Les récentes attaques terroristes à Paris font partie de ces sujets épineux. « La propagande et les actes menés par des groupes extrémistes comme l’État islamique (EI), Al-Qaïda, Boko Haram et les talibans font énormément de tort aux musulmans et à l’islam. C’est pourquoi nous travaillons à vraiment nuancer nos articles et à éduquer nos lecteurs sur les vrais enseignements à tirer de notre foi », explique Mohammed Jafar Bhamji. Malgré ses efforts, il regrette que la voix des musulmans ne soit pas assez entendue dans les grands médias. « Les débats et discussions sur les attentats de Paris ont largement négligé les musulmans et leur perspective sur cette tragédie », estime-t-il.

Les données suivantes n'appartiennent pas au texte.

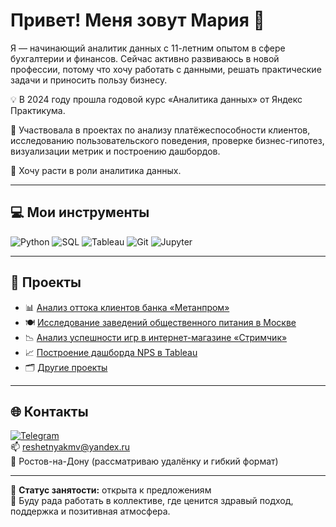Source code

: # Привет! Меня зовут Мария 👋

Я — начинающий аналитик данных с 11-летним опытом в сфере бухгалтерии и финансов. Сейчас активно развиваюсь в новой профессии, потому что хочу работать с данными, решать практические задачи и приносить пользу бизнесу.

💡 В 2024 году прошла годовой курс «Аналитика данных» от Яндекс Практикума.  

🎯 Участвовала в проектах по анализу платёжеспособности клиентов, исследованию пользовательского поведения, проверке бизнес-гипотез, визуализации метрик и построению дашбордов. 

🧩 Хочу расти в роли аналитика данных.

---

## 💻 Мои инструменты

![Python](https://img.shields.io/badge/Python-3776AB?style=flat&logo=python&logoColor=white)
![SQL](https://img.shields.io/badge/SQL-4479A1?style=flat&logo=postgresql&logoColor=white)
![Tableau](https://img.shields.io/badge/Tableau-E97627?style=flat&logo=tableau&logoColor=white)
![Git](https://img.shields.io/badge/Git-F05032?style=flat&logo=git&logoColor=white)
![Jupyter](https://img.shields.io/badge/Jupyter-F37626?style=flat&logo=jupyter&logoColor=white)

---

## 📌 Проекты

- 📊 [Анализ оттока клиентов банка «Метанпром»](https://github.com/Mariya-Buryak/Projects_Practicum/tree/main/%D0%92%D1%8B%D0%BF%D1%83%D1%81%D0%BA%D0%BD%D0%BE%D0%B9%20%D0%BF%D1%80%D0%BE%D0%B5%D0%BA%D1%82.%20%D0%90%D0%BD%D0%B0%D0%BB%D0%B8%D0%B7%20%D0%BE%D1%82%D1%82%D0%BE%D0%BA%D0%B0%20%D0%BA%D0%BB%D0%B8%D0%B5%D0%BD%D1%82%D0%BE%D0%B2%20%D0%B1%D0%B0%D0%BD%D0%BA%D0%B0)  
- 🍽️ [Исследование заведений общественного питания в Москве](https://github.com/Mariya-Buryak/Projects_Practicum/tree/main/%D0%A0%D1%8B%D0%BD%D0%BE%D0%BA%20%D0%B7%D0%B0%D0%B2%D0%B5%D0%B4%D0%B5%D0%BD%D0%B8%D0%B9%20%D0%BE%D0%B1%D1%89%D0%B5%D1%81%D1%82%D0%B2%D0%B5%D0%BD%D0%BD%D0%BE%D0%B3%D0%BE%20%D0%BF%D0%B8%D1%82%D0%B0%D0%BD%D0%B8%D1%8F%20%D0%9C%D0%BE%D1%81%D0%BA%D0%B2%D1%8B_%D0%9F%D1%80%D0%BE%D0%B5%D0%BA%D1%82%204)
- 📉 [Анализ успешности игр в интернет-магазине «Стримчик»](https://github.com/Mariya-Buryak/Projects_Practicum/tree/main/%D0%94%D0%BE%D0%BF%D0%BE%D0%BB%D0%BD%D0%B8%D1%82%D0%B5%D0%BB%D1%8C%D0%BD%D0%B0%D1%8F%20%D0%BF%D1%80%D0%B0%D0%BA%D1%82%D0%B8%D0%BA%D0%B0)
- 📈 [Построение дашборда NPS в Tableau](https://github.com/Mariya-Buryak/Projects_Practicum/tree/main/%D0%A2%D0%B5%D0%BA%D1%83%D1%89%D0%B8%D0%B9%20%D1%83%D1%80%D0%BE%D0%B2%D0%B5%D0%BD%D1%8C%20NPS%20%D1%82%D0%B5%D0%BB%D0%B5%D0%BA%D0%BE%D0%BC%D0%BC%D1%83%D0%BD%D0%B8%D0%BA%D0%B0%D1%86%D0%B8%D0%BE%D0%BD%D0%BD%D0%BE%D0%B9%20%D0%BA%D0%BE%D0%BC%D0%BF%D0%B0%D0%BD%D0%B8%D0%B8_%D0%9F%D1%80%D0%BE%D0%B5%D0%BA%D1%82%206)
- 🗂️ [Другие проекты](https://github.com/Mariya-Buryak/Projects_Practicum)
---

## 🌐 Контакты

[![Telegram](https://img.shields.io/badge/Telegram-26A5E4?style=flat&logo=telegram&logoColor=white)](https://t.me/buryakmv)  
📫 reshetnyakmv@yandex.ru  
📍 Ростов-на-Дону (рассматриваю удалёнку и гибкий формат)

---

📌 **Статус занятости:** открыта к предложениям  
👀  Буду рада работать в коллективе, где ценится здравый подход, поддержка и позитивная атмосфера.
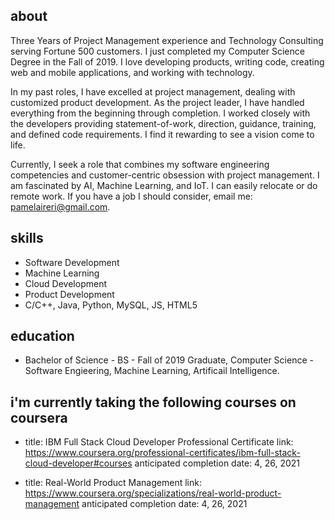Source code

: 
## about
Three Years of Project Management experience and Technology Consulting serving Fortune 500 customers. I just completed my Computer Science Degree in the Fall of 2019. I love developing products, writing code, creating web and mobile applications, and working with technology.

In my past roles, I have excelled at project management, dealing with customized product development. As the project leader, I have handled everything from the beginning through completion. I worked closely with the developers providing statement-of-work, direction, guidance, training, and defined code requirements. I find it rewarding to see a vision come to life.

Currently, I seek a role that combines my software engineering competencies and customer-centric obsession with project management. I am fascinated by AI, Machine Learning, and IoT. I can easily relocate or do remote work. If you have a job I should consider, email me: pamelaireri@gmail.com.

## skills
 - Software Development 
 - Machine Learning
 - Cloud Development
 - Product Development
 - C/C++, Java, Python, MySQL, JS, HTML5

## education
 - Bachelor of Science - BS - Fall of 2019 Graduate, Computer Science - Software Engieering, Machine Learning, Artificail Intelligence. 
   
## i'm currently taking the following courses on coursera
   
 - title: IBM Full Stack Cloud Developer Professional Certificate
      link: https://www.coursera.org/professional-certificates/ibm-full-stack-cloud-developer#courses
      anticipated completion date: 4, 26, 2021
      
 - title: Real-World Product Management
      link: https://www.coursera.org/specializations/real-world-product-management
      anticipated completion date: 4, 26, 2021
      


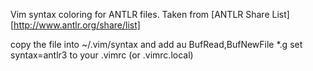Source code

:Vim syntax coloring for ANTLR files.
Taken from [ANTLR Share List][http://www.antlr.org/share/list]

copy the file into ~/.vim/syntax
and add
    au BufRead,BufNewFile *.g set syntax=antlr3
to your .vimrc (or .vimrc.local)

Des Unes du Al-Ameen Post. | Photo par Al-Ameen Post

Des Unes du Al-Ameen Post. | Photo par Al-Ameen Post

« Selon des statistiques officielles, 52 % des Canadiens pensent que les musulmans ne condamnent pas assez les groupes extrémistes comme l’EI ou Boko Haram. Mais lorsque les organisations musulmanes et les leaders religieux le font, l’information n’est pas relayée dans les grands médias alors même que notre communauté compte près d’un million de personnes au pays », explique Mohammed Jafar Bhamji. Il se dit
« frustré » de n’avoir pas assez de moyens pour diffuser les messages de paix de l’islam auprès des Canadiens.

Mohammed Jafar Bhamji tient toutefois à saluer la décision de nombreux médias canadiens de ne pas diffuser la nouvelle Une de Charlie Hebdo qui présente une caricature de Mahomet, dont la représentation n’est pas autorisée, selon la plupart des musulmans. Le prophète, la larme à l’œil, brandit une pancarte
« Je suis Charlie ». Mohammed Jafar Bhamji estime que le journal satirique français ne s’en prend, une fois de plus, qu’à l’islam et pas équitablement aux autres religions. « Ce genre de médias irresponsable joue un rôle dans la montée de l’islamophobie, notamment au Canada. »

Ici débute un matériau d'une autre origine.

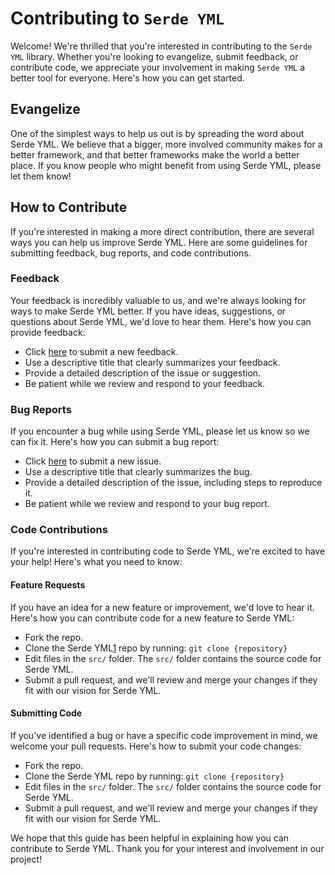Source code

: # Contributing to `Serde YML`

Welcome! We're thrilled that you're interested in contributing to the `Serde YML` library. Whether you're looking to evangelize, submit feedback, or contribute code, we appreciate your involvement in making `Serde YML` a better tool for everyone. Here's how you can get started.

## Evangelize

One of the simplest ways to help us out is by spreading the word about Serde YML. We believe that a bigger, more involved community makes for a better framework, and that better frameworks make the world a better place. If you know people who might benefit from using Serde YML, please let them know!

## How to Contribute

If you're interested in making a more direct contribution, there are several ways you can help us improve Serde YML. Here are some guidelines for submitting feedback, bug reports, and code contributions.

### Feedback

Your feedback is incredibly valuable to us, and we're always looking for ways to make Serde YML better. If you have ideas, suggestions, or questions about Serde YML, we'd love to hear them. Here's how you can provide feedback:

- Click [here][2] to submit a new feedback.
- Use a descriptive title that clearly summarizes your feedback.
- Provide a detailed description of the issue or suggestion.
- Be patient while we review and respond to your feedback.

### Bug Reports

If you encounter a bug while using Serde YML, please let us know so we can fix it. Here's how you can submit a bug report:

- Click [here][2] to submit a new issue.
- Use a descriptive title that clearly summarizes the bug.
- Provide a detailed description of the issue, including steps to reproduce it.
- Be patient while we review and respond to your bug report.

### Code Contributions

If you're interested in contributing code to Serde YML, we're excited to have your help! Here's what you need to know:

#### Feature Requests

If you have an idea for a new feature or improvement, we'd love to hear it. Here's how you can contribute code for a new feature to Serde YML:

- Fork the repo.
- Clone the Serde YML[1] repo by running:
  `git clone {repository}`
- Edit files in the `src/` folder. The `src/` folder contains the source code for Serde YML.
- Submit a pull request, and we'll review and merge your changes if they fit with our vision for Serde YML.

#### Submitting Code

If you've identified a bug or have a specific code improvement in mind, we welcome your pull requests. Here's how to submit your code changes:

- Fork the repo.
- Clone the Serde YML repo by running:
  `git clone {repository}`
- Edit files in the `src/` folder. The `src/` folder contains the source code for Serde YML.
- Submit a pull request, and we'll review and merge your changes if they fit with our vision for Serde YML.

We hope that this guide has been helpful in explaining how you can contribute to Serde YML. Thank you for your interest and involvement in our project!

[1]: https://github.com/sebastienrousseau/serde_yml
[2]: https://github.com/sebastienrousseau/serde_yml/issues/new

Montrer ou ne pas montrer les caricatures

Du même avis, Ali Zafar, journaliste pour le quotidien Metro à Vancouver, a écrit, dans une tribune récente, que s’entêter à vouloir publier des caricatures du prophète au nom de la liberté d’expression ne fait « qu’éveiller un peu plus l’hostilité envers un groupe déjà marginalisé, surtout en France. Ces dessins jouent avec la peur du musulman et ne font qu’alimenter l’islamophobie », lâche-t-il, déplorant les dizaines d’attaques islamophobes recensées depuis les drames parisiens des 7 et 9 janvier.

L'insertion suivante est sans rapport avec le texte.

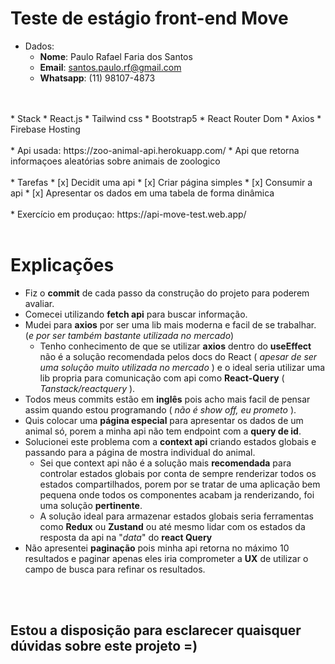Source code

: # Teste de estágio front-end Move

* Dados:
    * **Nome**: Paulo Rafael Faria dos Santos
    * **Email**: santos.paulo.rf@gmail.com
    * **Whatsapp**: (11) 98107-4873 
<br />
<br />
* Stack
  * React.js
  * Tailwind css
  * Bootstrap5
  * React Router Dom
  * Axios
  * Firebase Hosting
<br />
<br />
* Api usada: https://zoo-animal-api.herokuapp.com/
    * Api que retorna informaçoes aleatórias sobre animais de zoologico
<br />
<br />
* Tarefas
  * [x] Decidit uma api
  * [x] Criar página simples
  * [x] Consumir a api
  * [x] Apresentar os dados em uma tabela de forma dinâmica
<br />
<br />  
* Exercício em produçao: https://api-move-test.web.app/  
<br />
<br />

# Explicações

* Fiz o **commit** de cada passo da construção do projeto para poderem avaliar.
* Comecei utilizando **fetch api** para buscar informação.
* Mudei para **axios** por ser uma lib mais moderna e facil de se trabalhar. (*e por ser também bastante utilizada no mercado*)
    * Tenho conhecimento de que se utilizar **axios** dentro do **useEffect** não é a solução recomendada pelos docs do React ( *apesar de ser uma solução muito utilizada no mercado* ) e o ideal seria utilizar uma lib propria para comunicação com api como **React-Query** ( *Tanstack/reactquery* ). 
* Todos meus commits estão em **inglês** pois acho mais facil de pensar assim quando estou programando ( *não é show off, eu prometo* ).
* Quis colocar uma **página especial** para apresentar os dados de um animal só, porem a minha api não tem endpoint com a **query de id**.
* Solucionei este problema com a **context api** criando estados globais e passando para a página de mostra individual do animal.
    * Sei que context api não é a solução mais **recomendada** para controlar estados globais por conta de sempre renderizar todos os estados compartilhados, porem
por se tratar de uma aplicação bem pequena onde todos os componentes acabam ja renderizando, foi uma solução **pertinente**.
    * A solução ideal para armazenar estados globais seria ferramentas como **Redux** ou **Zustand** ou até mesmo lidar com os estados da resposta da api na "*data*" do **react Query**
* Não apresentei **paginação** pois minha api retorna no máximo 10 resultados e paginar apenas eles iria comprometer a **UX** de utilizar o campo de busca para refinar os resultados.
<br />
<br />

## Estou a disposição para esclarecer quaisquer dúvidas sobre este projeto =)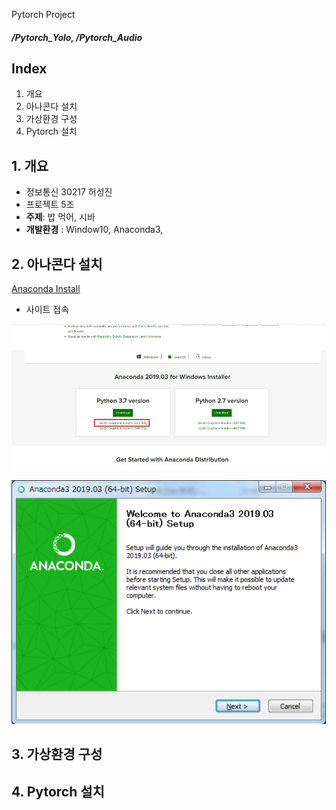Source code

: Pytorch Project

##### /Pytorch_Yolo, /Pytorch_Audio

### 

## Index

1. 개요
2. 아나콘다 설치
3. 가상환경 구성
4. Pytorch 설치



## 1. 개요

* 정보통신 30217 허성진
* 프로젝트 5조
* **주제**: 밥 먹어, 시바
* **개발환경** : Window10, Anaconda3, 



## 2. 아나콘다 설치

[Anaconda Install](https://www.anaconda.com/distribution/)

- 사이트 접속

![anaconda_1](./images/anaconda_1.jpg)



![anaconda_2](./images/anaconda_2.png)

## 3. 가상환경 구성



## 4. Pytorch 설치



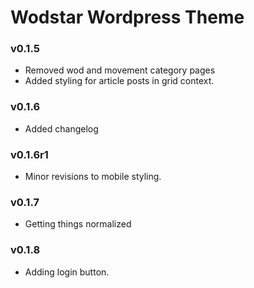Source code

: # Wodstar Wordpress Theme

### v0.1.5

- Removed wod and movement category pages
- Added styling for article posts in grid context.

### v0.1.6

- Added changelog

### v0.1.6r1

- Minor revisions to mobile styling.

### v0.1.7

- Getting things normalized

### v0.1.8

- Adding login button.
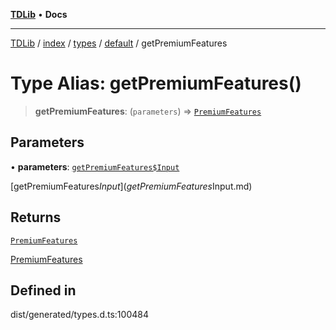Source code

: [**TDLib**](../../../../../../README.md) • **Docs**

***

[TDLib](../../../../../../modules.md) / [index](../../../../../README.md) / [types](../../../README.md) / [default](../README.md) / getPremiumFeatures

# Type Alias: getPremiumFeatures()

> **getPremiumFeatures**: (`parameters`) => [`PremiumFeatures`](PremiumFeatures.md)

## Parameters

• **parameters**: [`getPremiumFeatures$Input`](getPremiumFeatures$Input.md)

[getPremiumFeatures$Input](getPremiumFeatures$Input.md)

## Returns

[`PremiumFeatures`](PremiumFeatures.md)

[PremiumFeatures](PremiumFeatures.md)

## Defined in

dist/generated/types.d.ts:100484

Mais en face, ceux qui ont décidé de publier les nouvelles satires du prophète se défendent. Le journal Libération a, par exemple, accusé des médias anglo-saxons de s’être « dégonflés ». Pierre Fraidenraich, directeur des opérations du quotidien français qui héberge actuellement l’équipe survivante de Charlie Hebdo, dénonce un manque de courage. « Je m’étonne que ces nations, qui participent pour la plupart à la force internationale qui lutte contre le terrorisme, y compris au prix de la mort de nos soldats, aient peur de publier à la Une de leur média ce message fort : de dire que malgré l’effroi, l’horreur et l’abomination, la presse est en vie », a-t-il déclaré sur les ondes de Radio-Canada.

Plusieurs notions de liberté d’expression

Nabil Wakim est journaliste pour le quotidien Le Monde. Il explique ce déchirement, entre autres, par une différence culturelle fondamentale entre les Anglo-Saxons et la France. Une différence culturelle sur la notion même de liberté d’expression. « En France, (publier ces caricatures) est vu comme un acte de courage et de résistance, un acte de liberté des éditeurs de presse. Et une revendication, celle du droit de blasphémer, un droit jugé important pour beaucoup de Français », décrit-il dans un texte personnel publié sur la Toile. Il ajoute que pour la grande majorité des citoyens français, tourner une religion en dérision n’est pas considéré comme raciste, il s’agit même « d’un devoir politique accompli par la plupart des libéraux depuis la Révolution française. »

La question divise toutefois même au sein de l’Hexagone. Selon un récent sondage publié dans Le Journal du Dimanche, plus de quatre Français sur dix (42 %) estiment qu’il faut éviter de publier des caricatures du prophète Mahomet, et la moitié (50 %) sont favorables à une limitation de la liberté d’expression, notamment sur Internet.